All entries below are to be reproduced precisely as they stand, without the pictures.

> Collected data
◆ ◆ ◆ ◆ ◆
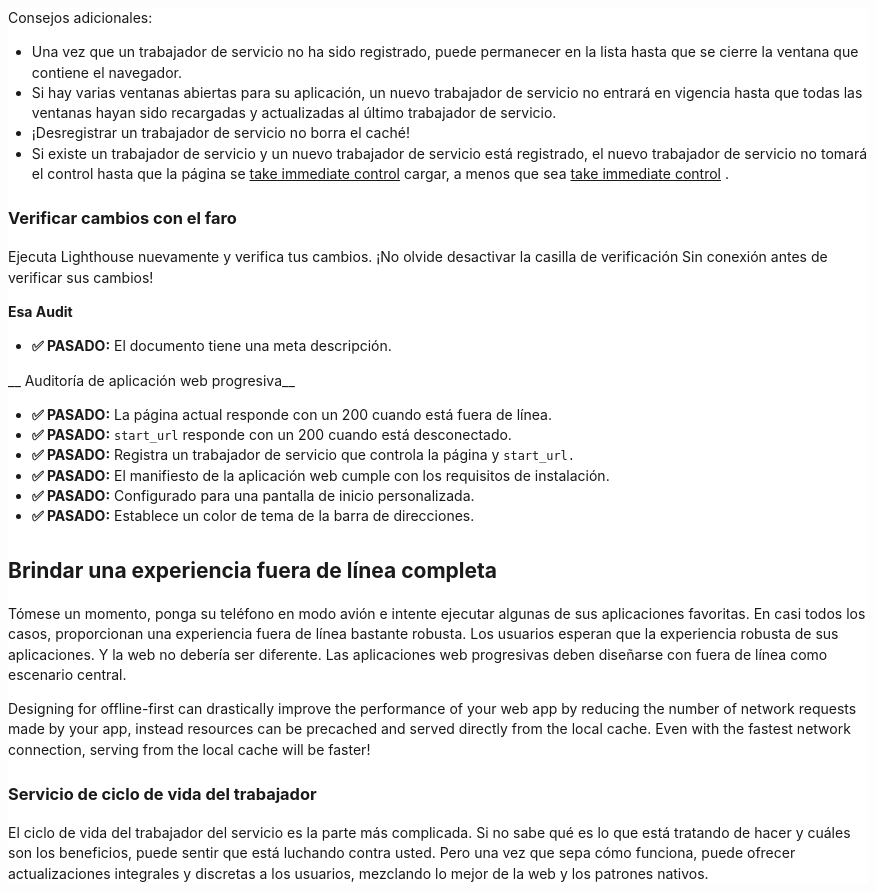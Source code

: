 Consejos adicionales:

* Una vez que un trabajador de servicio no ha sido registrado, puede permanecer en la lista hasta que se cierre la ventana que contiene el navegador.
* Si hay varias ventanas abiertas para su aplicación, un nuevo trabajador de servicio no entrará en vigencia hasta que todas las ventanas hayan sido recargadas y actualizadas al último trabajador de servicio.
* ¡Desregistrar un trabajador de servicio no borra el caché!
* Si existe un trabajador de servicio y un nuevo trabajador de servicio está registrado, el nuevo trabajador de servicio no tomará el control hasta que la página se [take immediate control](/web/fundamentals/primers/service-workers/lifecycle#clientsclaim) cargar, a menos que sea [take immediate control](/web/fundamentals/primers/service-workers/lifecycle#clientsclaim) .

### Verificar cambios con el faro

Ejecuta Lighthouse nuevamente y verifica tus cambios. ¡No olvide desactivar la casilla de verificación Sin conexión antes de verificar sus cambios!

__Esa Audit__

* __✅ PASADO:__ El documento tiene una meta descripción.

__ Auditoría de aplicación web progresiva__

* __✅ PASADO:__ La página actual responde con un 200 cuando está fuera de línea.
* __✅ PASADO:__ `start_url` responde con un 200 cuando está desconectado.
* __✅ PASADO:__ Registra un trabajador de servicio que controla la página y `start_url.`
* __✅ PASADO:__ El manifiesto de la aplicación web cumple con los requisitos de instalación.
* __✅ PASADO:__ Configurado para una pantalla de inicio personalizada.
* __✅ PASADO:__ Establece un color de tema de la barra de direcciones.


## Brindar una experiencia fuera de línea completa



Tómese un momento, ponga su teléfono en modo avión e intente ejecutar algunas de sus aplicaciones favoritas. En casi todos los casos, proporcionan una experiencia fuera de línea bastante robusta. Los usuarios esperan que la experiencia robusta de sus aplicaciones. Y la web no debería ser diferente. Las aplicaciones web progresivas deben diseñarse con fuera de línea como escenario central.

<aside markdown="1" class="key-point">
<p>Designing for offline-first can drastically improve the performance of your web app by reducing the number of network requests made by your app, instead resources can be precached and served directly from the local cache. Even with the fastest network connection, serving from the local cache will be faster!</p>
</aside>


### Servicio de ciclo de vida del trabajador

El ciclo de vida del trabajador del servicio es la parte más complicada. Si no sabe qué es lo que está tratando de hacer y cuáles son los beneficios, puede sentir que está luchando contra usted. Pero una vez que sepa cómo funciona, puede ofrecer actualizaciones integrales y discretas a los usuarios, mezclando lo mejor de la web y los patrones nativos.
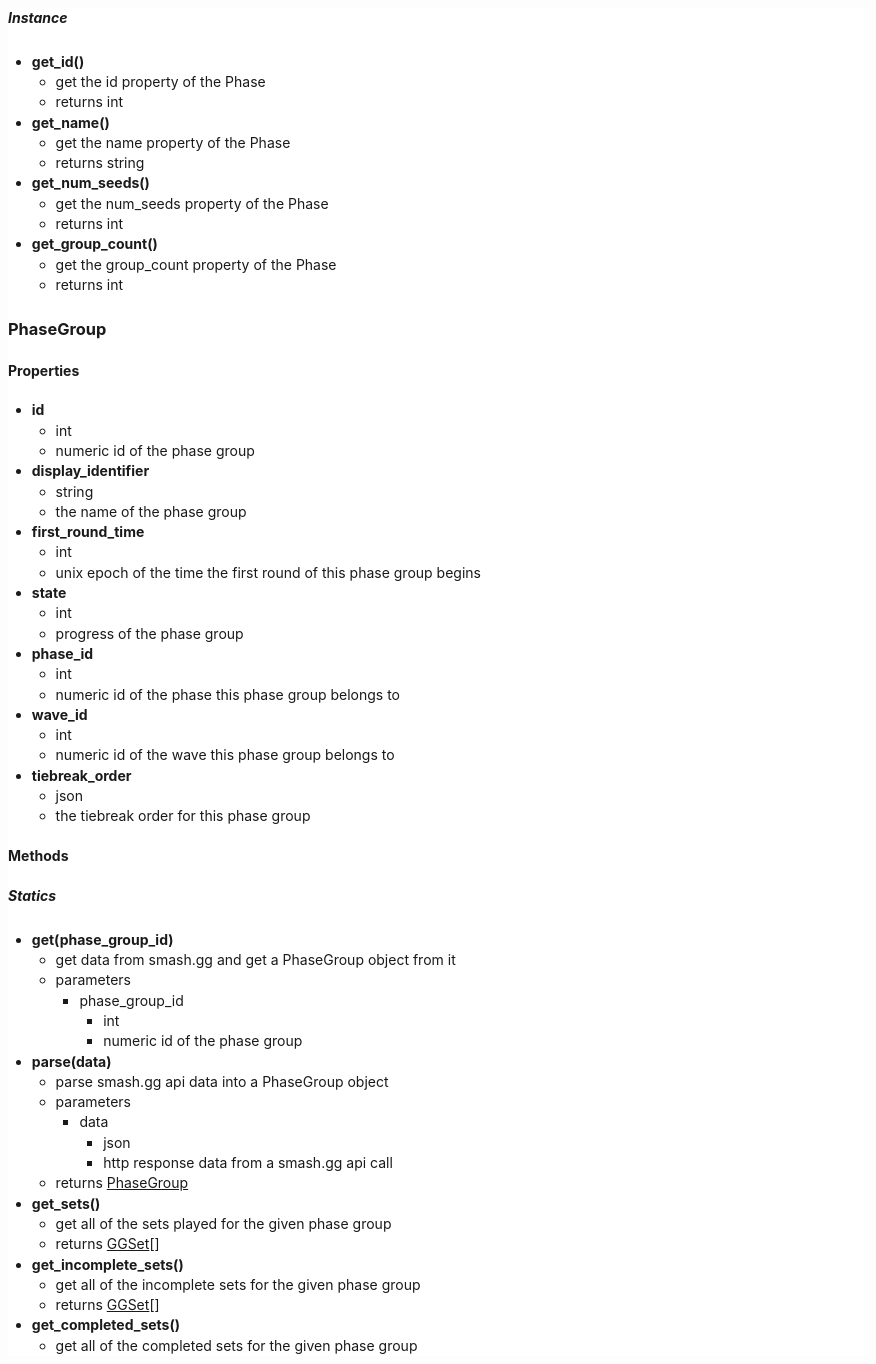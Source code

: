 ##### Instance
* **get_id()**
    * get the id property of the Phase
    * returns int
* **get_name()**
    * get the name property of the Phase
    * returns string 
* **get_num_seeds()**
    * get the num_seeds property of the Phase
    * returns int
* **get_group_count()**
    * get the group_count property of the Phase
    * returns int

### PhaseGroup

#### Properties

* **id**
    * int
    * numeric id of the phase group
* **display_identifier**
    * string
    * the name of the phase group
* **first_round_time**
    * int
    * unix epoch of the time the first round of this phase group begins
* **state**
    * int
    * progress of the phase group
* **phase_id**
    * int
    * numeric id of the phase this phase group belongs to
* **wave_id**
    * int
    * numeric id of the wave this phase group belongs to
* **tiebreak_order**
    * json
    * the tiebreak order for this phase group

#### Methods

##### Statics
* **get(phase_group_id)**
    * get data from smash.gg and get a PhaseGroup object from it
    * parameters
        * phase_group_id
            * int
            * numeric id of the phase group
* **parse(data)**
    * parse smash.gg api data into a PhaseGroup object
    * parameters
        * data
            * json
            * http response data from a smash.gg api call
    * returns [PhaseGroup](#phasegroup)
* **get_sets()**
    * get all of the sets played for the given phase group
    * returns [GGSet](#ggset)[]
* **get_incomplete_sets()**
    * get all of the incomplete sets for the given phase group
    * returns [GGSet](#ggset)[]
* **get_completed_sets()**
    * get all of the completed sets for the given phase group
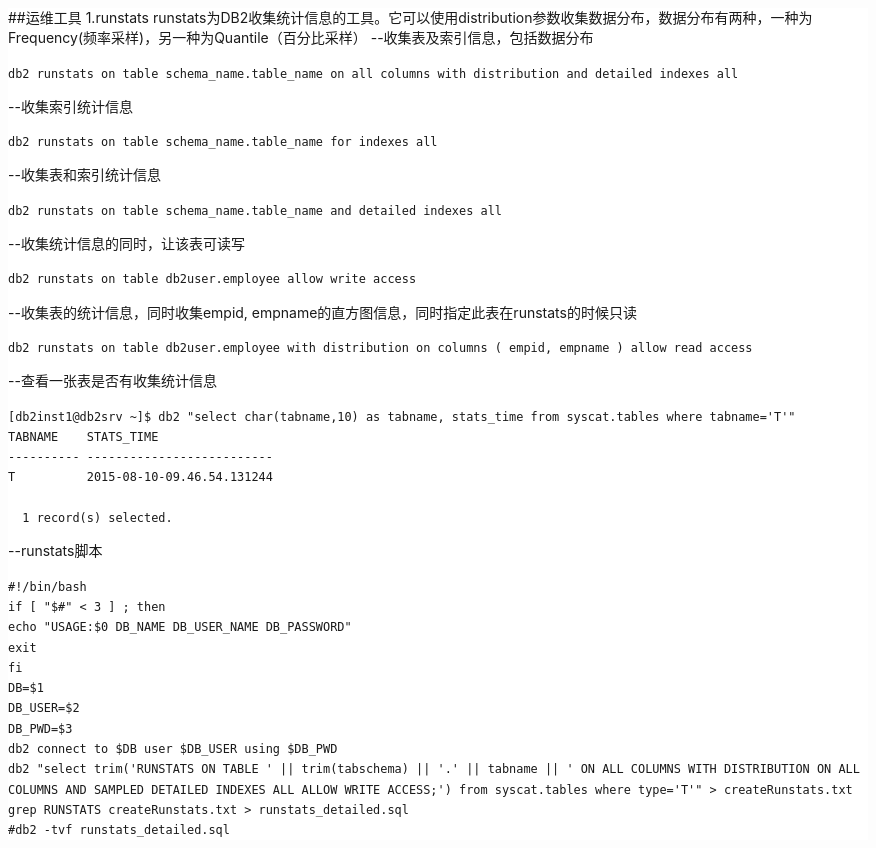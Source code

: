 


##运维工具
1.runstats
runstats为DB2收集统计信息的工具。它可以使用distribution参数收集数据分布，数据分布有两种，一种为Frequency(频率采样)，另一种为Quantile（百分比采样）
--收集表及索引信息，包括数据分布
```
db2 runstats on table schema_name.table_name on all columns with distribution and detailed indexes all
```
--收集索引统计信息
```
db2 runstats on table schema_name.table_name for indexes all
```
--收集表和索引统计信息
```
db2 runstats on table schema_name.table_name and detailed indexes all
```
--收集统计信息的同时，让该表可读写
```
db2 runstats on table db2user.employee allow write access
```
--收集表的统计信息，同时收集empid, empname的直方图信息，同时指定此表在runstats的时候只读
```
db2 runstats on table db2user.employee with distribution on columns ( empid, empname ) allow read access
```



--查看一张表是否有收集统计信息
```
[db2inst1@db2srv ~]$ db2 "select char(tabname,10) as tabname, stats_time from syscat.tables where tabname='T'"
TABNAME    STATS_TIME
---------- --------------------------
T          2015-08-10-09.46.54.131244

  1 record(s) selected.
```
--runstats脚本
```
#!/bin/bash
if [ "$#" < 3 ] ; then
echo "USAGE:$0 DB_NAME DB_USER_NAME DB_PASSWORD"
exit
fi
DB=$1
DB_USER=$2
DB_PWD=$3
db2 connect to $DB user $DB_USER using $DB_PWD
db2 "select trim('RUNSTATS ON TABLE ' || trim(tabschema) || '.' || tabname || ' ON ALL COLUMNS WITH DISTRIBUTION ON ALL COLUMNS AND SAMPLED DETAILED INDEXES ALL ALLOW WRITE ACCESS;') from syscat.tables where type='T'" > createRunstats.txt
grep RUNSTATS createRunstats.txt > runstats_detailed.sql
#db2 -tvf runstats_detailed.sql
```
◆ ◆ ◆ ◆ ◆
> Response area
Source code

: Consejos adicionales:

* Una vez que un trabajador de servicio no ha sido registrado, puede permanecer en la lista hasta que se cierre la ventana que contiene el navegador.
* Si hay varias ventanas abiertas para su aplicación, un nuevo trabajador de servicio no entrará en vigencia hasta que todas las ventanas hayan sido recargadas y actualizadas al último trabajador de servicio.
* ¡Desregistrar un trabajador de servicio no borra el caché!
* Si existe un trabajador de servicio y un nuevo trabajador de servicio está registrado, el nuevo trabajador de servicio no tomará el control hasta que la página se [take immediate control](/web/fundamentals/primers/service-workers/lifecycle#clientsclaim) cargar, a menos que sea [take immediate control](/web/fundamentals/primers/service-workers/lifecycle#clientsclaim) .

### Verificar cambios con el faro

Ejecuta Lighthouse nuevamente y verifica tus cambios. ¡No olvide desactivar la casilla de verificación Sin conexión antes de verificar sus cambios!

__Esa Audit__

* __✅ PASADO:__ El documento tiene una meta descripción.

__ Auditoría de aplicación web progresiva__

* __✅ PASADO:__ La página actual responde con un 200 cuando está fuera de línea.
* __✅ PASADO:__ `start_url` responde con un 200 cuando está desconectado.
* __✅ PASADO:__ Registra un trabajador de servicio que controla la página y `start_url.`
* __✅ PASADO:__ El manifiesto de la aplicación web cumple con los requisitos de instalación.
* __✅ PASADO:__ Configurado para una pantalla de inicio personalizada.
* __✅ PASADO:__ Establece un color de tema de la barra de direcciones.


## Brindar una experiencia fuera de línea completa



Tómese un momento, ponga su teléfono en modo avión e intente ejecutar algunas de sus aplicaciones favoritas. En casi todos los casos, proporcionan una experiencia fuera de línea bastante robusta. Los usuarios esperan que la experiencia robusta de sus aplicaciones. Y la web no debería ser diferente. Las aplicaciones web progresivas deben diseñarse con fuera de línea como escenario central.

<aside markdown="1" class="key-point">
<p>Designing for offline-first can drastically improve the performance of your web app by reducing the number of network requests made by your app, instead resources can be precached and served directly from the local cache. Even with the fastest network connection, serving from the local cache will be faster!</p>
</aside>


### Servicio de ciclo de vida del trabajador

El ciclo de vida del trabajador del servicio es la parte más complicada. Si no sabe qué es lo que está tratando de hacer y cuáles son los beneficios, puede sentir que está luchando contra usted. Pero una vez que sepa cómo funciona, puede ofrecer actualizaciones integrales y discretas a los usuarios, mezclando lo mejor de la web y los patrones nativos.
Source code

: ##### Instance
* **get_id()**
    * get the id property of the Phase
    * returns int
* **get_name()**
    * get the name property of the Phase
    * returns string 
* **get_num_seeds()**
    * get the num_seeds property of the Phase
    * returns int
* **get_group_count()**
    * get the group_count property of the Phase
    * returns int

### PhaseGroup

#### Properties

* **id**
    * int
    * numeric id of the phase group
* **display_identifier**
    * string
    * the name of the phase group
* **first_round_time**
    * int
    * unix epoch of the time the first round of this phase group begins
* **state**
    * int
    * progress of the phase group
* **phase_id**
    * int
    * numeric id of the phase this phase group belongs to
* **wave_id**
    * int
    * numeric id of the wave this phase group belongs to
* **tiebreak_order**
    * json
    * the tiebreak order for this phase group

#### Methods

##### Statics
* **get(phase_group_id)**
    * get data from smash.gg and get a PhaseGroup object from it
    * parameters
        * phase_group_id
            * int
            * numeric id of the phase group
* **parse(data)**
    * parse smash.gg api data into a PhaseGroup object
    * parameters
        * data
            * json
            * http response data from a smash.gg api call
    * returns [PhaseGroup](#phasegroup)
* **get_sets()**
    * get all of the sets played for the given phase group
    * returns [GGSet](#ggset)[]
* **get_incomplete_sets()**
    * get all of the incomplete sets for the given phase group
    * returns [GGSet](#ggset)[]
* **get_completed_sets()**
    * get all of the completed sets for the given phase group
Source code

: 


##运维工具
1.runstats
runstats为DB2收集统计信息的工具。它可以使用distribution参数收集数据分布，数据分布有两种，一种为Frequency(频率采样)，另一种为Quantile（百分比采样）
--收集表及索引信息，包括数据分布
```
db2 runstats on table schema_name.table_name on all columns with distribution and detailed indexes all
```
--收集索引统计信息
```
db2 runstats on table schema_name.table_name for indexes all
```
--收集表和索引统计信息
```
db2 runstats on table schema_name.table_name and detailed indexes all
```
--收集统计信息的同时，让该表可读写
```
db2 runstats on table db2user.employee allow write access
```
--收集表的统计信息，同时收集empid, empname的直方图信息，同时指定此表在runstats的时候只读
```
db2 runstats on table db2user.employee with distribution on columns ( empid, empname ) allow read access
```



--查看一张表是否有收集统计信息
```
[db2inst1@db2srv ~]$ db2 "select char(tabname,10) as tabname, stats_time from syscat.tables where tabname='T'"
TABNAME    STATS_TIME
---------- --------------------------
T          2015-08-10-09.46.54.131244

  1 record(s) selected.
```
--runstats脚本
```
#!/bin/bash
if [ "$#" < 3 ] ; then
echo "USAGE:$0 DB_NAME DB_USER_NAME DB_PASSWORD"
exit
fi
DB=$1
DB_USER=$2
DB_PWD=$3
db2 connect to $DB user $DB_USER using $DB_PWD
db2 "select trim('RUNSTATS ON TABLE ' || trim(tabschema) || '.' || tabname || ' ON ALL COLUMNS WITH DISTRIBUTION ON ALL COLUMNS AND SAMPLED DETAILED INDEXES ALL ALLOW WRITE ACCESS;') from syscat.tables where type='T'" > createRunstats.txt
grep RUNSTATS createRunstats.txt > runstats_detailed.sql
#db2 -tvf runstats_detailed.sql
```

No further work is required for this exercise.